Behavioural problems can happen in children of all ages. Some children have serious behavioural problems. The signs to look out for are:

  • If the child continues to behave badly for several months or longer, is repeatedly being disobedient, cheeky and aggressive;
  • If their behaviour is out of the ordinary, and seriously breaks the rules accepted in their home and school. This is much more than ordinary childish mischief or adolescent rebelliousness.

This sort of behaviour can affect a child's development, and can interfere with their ability to lead a normal life. When behaviour is this much of a problem, it is called a ‘conduct disorder’.

Children with a conduct disorder may get involved in more violent physical fights, and may steal or lie, without any sign of remorse or guilt when they are found out.
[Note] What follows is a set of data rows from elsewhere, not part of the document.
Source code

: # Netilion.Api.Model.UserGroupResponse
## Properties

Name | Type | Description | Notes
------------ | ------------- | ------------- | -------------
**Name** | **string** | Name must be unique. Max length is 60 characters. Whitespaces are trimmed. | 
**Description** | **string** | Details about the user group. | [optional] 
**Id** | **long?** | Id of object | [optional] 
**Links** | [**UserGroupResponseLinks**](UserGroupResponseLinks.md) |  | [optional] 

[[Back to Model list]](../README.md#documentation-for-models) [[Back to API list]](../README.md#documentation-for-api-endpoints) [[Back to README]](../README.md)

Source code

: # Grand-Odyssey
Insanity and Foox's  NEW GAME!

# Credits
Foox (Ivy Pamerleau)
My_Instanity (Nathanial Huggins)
They refuse to follow rules and may start to break the law. They may start to stay out all night, and play truant from school during the day.

Teenagers with conduct disorder may also take risks with their health and safety by taking illegal drugs or having unprotected sexual intercourse.

Conduct disorders can cause a lot of distress to children, families, schools and local communities. Children who behave like this will often find it difficult to make friends and have difficulties understanding social situations. Even though they might be quite bright, they will not do well at school and are often near the bottom of the class. On the inside, the young person may be feeling that they are worthless and that they just cannot do anything right. It is common for them to show anger and blame others for their difficulties if they do not know how to change for the better.

There is no single cause of conduct disorder. We are beginning to understand that there are many different possible reasons which lead to conduct disorder. A child may be more likely to develop an oppositional defiant disorder/conduct disorder if they:

  • Have certain genes leading to antisocial behaviour
  • Have difficulties learning good social and acceptable behaviours
  • Have a difficult temperament
  • Have learning or reading difficulties - making it difficult to understand and take part in lessons. It is then easy to get bored, feel stupid and misbehave
  • Are depressed
  • Have been bullied or abused
  • Are ‘hyperactive’ - this causes difficulties with self-control, paying attention and following rules
  • Parenting factors, including discipline issues and family disorganization - parents can sometimes make things worse by giving too little attention to good behaviour, always being too quick to criticise or by being too flexible about the rules and not supervising their children
  • Are involved with other difficult young people and drug abuse.

The treatment offered will depend on the child’s development, age and circumstances. Involving and supporting the family is very important. Focussing on strengths and identifying any specific problem areas for the young person, such as learning difficulties, can improve the outcomes for young people with conduct disorders.